Rendered images with source text
Start of Block

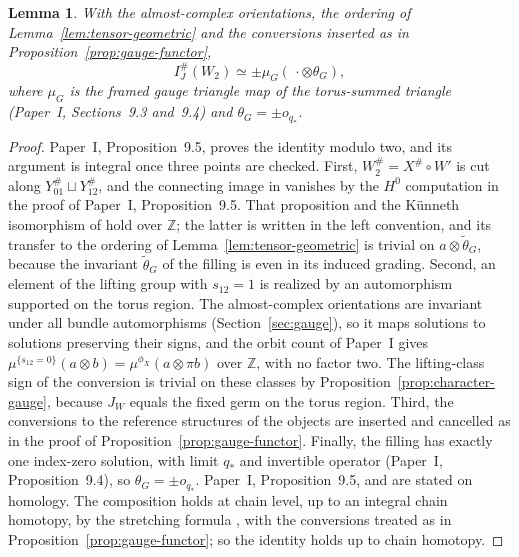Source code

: \documentclass[11pt]{amsart}
\newtheorem{lemma}[theorem]{Lemma}
\theoremstyle{definition}
\theoremstyle{remark}
\theoremstyle{plain}
\numberwithin{equation}{section}
\newcommand{\ZZ}{\mathbb Z}
\newcommand{\IG}{I^{\#}_{J}}
\begin{document}
\begin{lemma}\label{lem:gauge-triangle-Z}
With the almost-complex orientations, the ordering of
Lemma~\ref{lem:tensor-geometric} and the conversions inserted as in
Proposition~\ref{prop:gauge-functor},
\[
 \IG(W_2)\simeq\pm\mu_G(\,\cdot\otimes\theta_G),
\]
where $\mu_G$ is the framed gauge triangle map of the torus-summed
triangle (Paper~I, Sections~9.3 and~9.4) and $\theta_G=\pm o_{q_*}$.
\end{lemma}
\begin{proof}
Paper~I, Proposition~9.5, proves the identity modulo two, and its
argument is integral once three points are checked. First,
$W_2^\#=X^\#\circ W'$ is cut along $Y_{01}^\#\sqcup Y_{12}^\#$, and the
connecting image in \cite[Proposition~5.4]{KM-unknot} vanishes by the
$H^0$ computation in the proof of Paper~I, Proposition~9.5. That proposition and the K\"unneth isomorphism
of \cite[Section~5.2]{KM-unknot} hold over $\ZZ$; the latter is written
in the left convention, and its transfer to the ordering of
Lemma~\ref{lem:tensor-geometric} is trivial on $a\otimes\widetilde\theta_G$,
because the invariant $\widetilde\theta_G$ of the filling is even in its
induced grading. Second, an element of
the lifting group with $s_{12}=1$ is realized by an automorphism
supported on the torus region. The almost-complex orientations are
invariant under all bundle automorphisms (Section~\ref{sec:gauge}), so
it maps solutions to solutions preserving their signs, and the orbit
count of Paper~I gives $\mu^{\{s_{12}=0\}}(a\otimes b)=\mu^{\phi_X}(a\otimes\pi b)$ over $\ZZ$, with no factor two. The lifting-class sign of the conversion is trivial on these classes by Proposition~\ref{prop:character-gauge}, because
$J_W$ equals the fixed germ on the torus region. Third, the
conversions to the reference structures of the objects are inserted and cancelled as in the
proof of Proposition~\ref{prop:gauge-functor}. Finally, the filling has
exactly one index-zero solution, with limit $q_*$ and invertible
operator (Paper~I, Proposition~9.4), so $\theta_G=\pm o_{q_*}$.
Paper~I, Proposition~9.5, and \cite[Proposition~5.4]{KM-unknot} are
stated on homology. The composition holds at chain level, up to an
integral chain homotopy, by the stretching formula
\cite[Section~3.9, (23)]{KM-unknot}, with the conversions treated as in
Proposition~\ref{prop:gauge-functor}; so the identity holds up to chain
homotopy.
\end{proof}
\end{document}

End of Block

Required work :: Determine how many lines in the entries above contain the word "triangle", and respond with the number alone.

Written answer :: 3